(Source records)
########################################

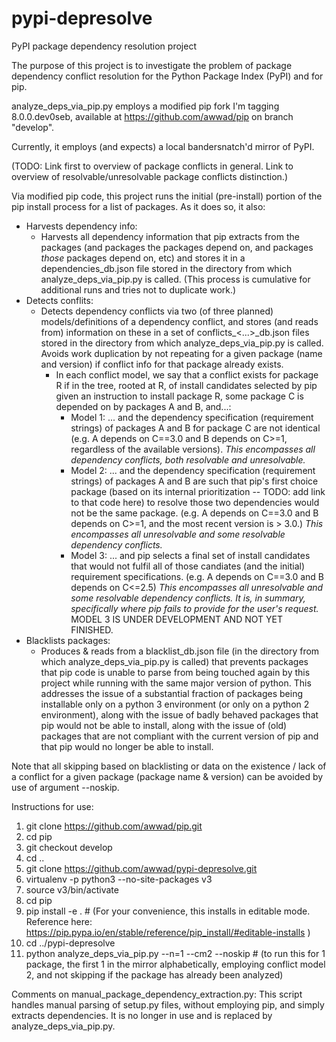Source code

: # pypi-depresolve
PyPI package dependency resolution project

The purpose of this project is to investigate the problem of package dependency conflict resolution for the Python Package Index (PyPI) and for pip.

analyze_deps_via_pip.py employs a modified pip fork I'm tagging 8.0.0.dev0seb, available at https://github.com/awwad/pip on branch "develop".

Currently, it employs (and expects) a local bandersnatch'd mirror of PyPI.

(TODO: Link first to overview of package conflicts in general. Link to overview of resolvable/unresolvable package conflicts distinction.)

Via modified pip code, this project runs the initial (pre-install) portion of the pip install process for a list of packages. As it does so, it also:
  - Harvests dependency info:
    - Harvests all dependency information that pip extracts from the packages (and packages the packages depend on, and packages *those* packages depend on, etc) and stores it in a dependencies_db.json file stored in the directory from which analyze_deps_via_pip.py is called. (This process is cumulative for additional runs and tries not to duplicate work.)
  - Detects conflits:
    - Detects dependency conflicts via two (of three planned) models/definitions of a dependency conflict, and stores (and reads from) information on these in a set of conflicts_<...>_db.json files stored in the directory from which analyze_deps_via_pip.py is called. Avoids work duplication by not repeating for a given package (name and version) if conflict info for that package already exists.
      - In each conflict model, we say that a conflict exists for package R if in the tree, rooted at R, of install candidates selected by pip given an instruction to install package R, some package C is depended on by packages A and B, and...:
        - Model 1: ... and the dependency specification (requirement strings) of packages A and B for package C are not identical (e.g. A depends on C==3.0 and B depends on C>=1, regardless of the available versions). *This encompasses all dependency conflicts, both resolvable and unresolvable.*
        - Model 2: ... and the dependency specification (requirement strings) of packages A and B are such that pip's first choice package (based on its internal prioritization -- TODO: add link to that code here) to resolve those two dependencies would not be the same package. (e.g. A depends on C==3.0 and B depends on C>=1, and the most recent version is > 3.0.) *This encompasses all unresolvable and some resolvable dependency conflicts.*
        - Model 3: ... and pip selects a final set of install candidates that would not fulfil all of those candiates (and the initial) requirement specifications. (e.g. A depends on C==3.0 and B depends on C<=2.5) *This encompasses all unresolvable and some resolvable dependency conflicts. It is, in summary, specifically where pip fails to provide for the user's request.* MODEL 3 IS UNDER DEVELOPMENT AND NOT YET FINISHED.
  - Blacklists packages:
    - Produces & reads from a blacklist_db.json file (in the directory from which analyze_deps_via_pip.py is called) that prevents packages that pip code is unable to parse from being touched again by this project while running with the same major version of python. This addresses the issue of a substantial fraction of packages being installable only on a python 3 environment (or only on a python 2 environment), along with the issue of badly behaved packages that pip would not be able to install, along with the issue of (old) packages that are not compliant with the current version of pip and that pip would no longer be able to install.

Note that all skipping based on blacklisting or data on the existence / lack of a conflict for a given package (package name & version) can be avoided by use of argument --noskip.

Instructions for use:

1.  git clone https://github.com/awwad/pip.git
2.  cd pip
3.  git checkout develop
4.  cd ..
5.  git clone https://github.com/awwad/pypi-depresolve.git
6.  virtualenv -p python3 --no-site-packages v3
7.  source v3/bin/activate
8.  cd pip
9.  pip install -e .     # (For your convenience, this installs in editable mode. Reference here: https://pip.pypa.io/en/stable/reference/pip_install/#editable-installs )
10. cd ../pypi-depresolve
13. python analyze_deps_via_pip.py --n=1 --cm2 --noskip      # (to run this for 1 package, the first 1 in the mirror alphabetically, employing conflict model 2, and not skipping if the package has already been analyzed)
  


Comments on manual_package_dependency_extraction.py: 
This script handles manual parsing of setup.py files, without employing pip, and simply extracts dependencies. It is no longer in use and is replaced by analyze_deps_via_pip.py.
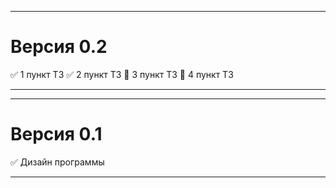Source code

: ____
# Версия 0.2
:white_check_mark: 1 пункт ТЗ
:white_check_mark: 2 пункт ТЗ
:black_square_button: 3 пункт ТЗ
:black_square_button: 4 пункт ТЗ
____
____
# Версия 0.1
:white_check_mark: Дизайн программы
____
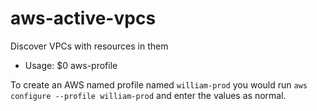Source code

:# aws-active-vpcs
Discover VPCs with resources in them

  - Usage: $0 aws-profile


To create an AWS named profile named `william-prod` you would run `aws configure --profile william-prod` and enter the values as normal.
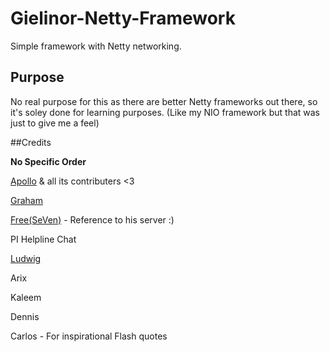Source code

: # Gielinor-Netty-Framework

Simple framework with Netty networking.

## Purpose

No real purpose for this as there are better Netty frameworks out there, so it's soley done for learning purposes. 
(Like my NIO framework but that was just to give me a feel)

##Credits

**No Specific Order**

[Apollo](https://github.com/apollo-rsps/apollo) & all its contributers <3

[Graham](https://www.rune-server.org/members/graham/) 

[Free(SeVen)](https://www.rune-server.org/members/free/) - Reference to his server :)

PI Helpline Chat

[Ludwig](https://github.com/Exipe/evito-2)

Arix

Kaleem

Dennis

Carlos - For inspirational Flash quotes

########################################

**What needs to be done**
An exact copy of the line containing "[Graham](https://www.rune-server.org/members/graham/)" and all lines after it, through the last line of the entries, is the required answer.

**Answer area**
[Graham](https://www.rune-server.org/members/graham/) 

[Free(SeVen)](https://www.rune-server.org/members/free/) - Reference to his server :)

PI Helpline Chat

[Ludwig](https://github.com/Exipe/evito-2)

Arix

Kaleem

Dennis

Carlos - For inspirational Flash quotes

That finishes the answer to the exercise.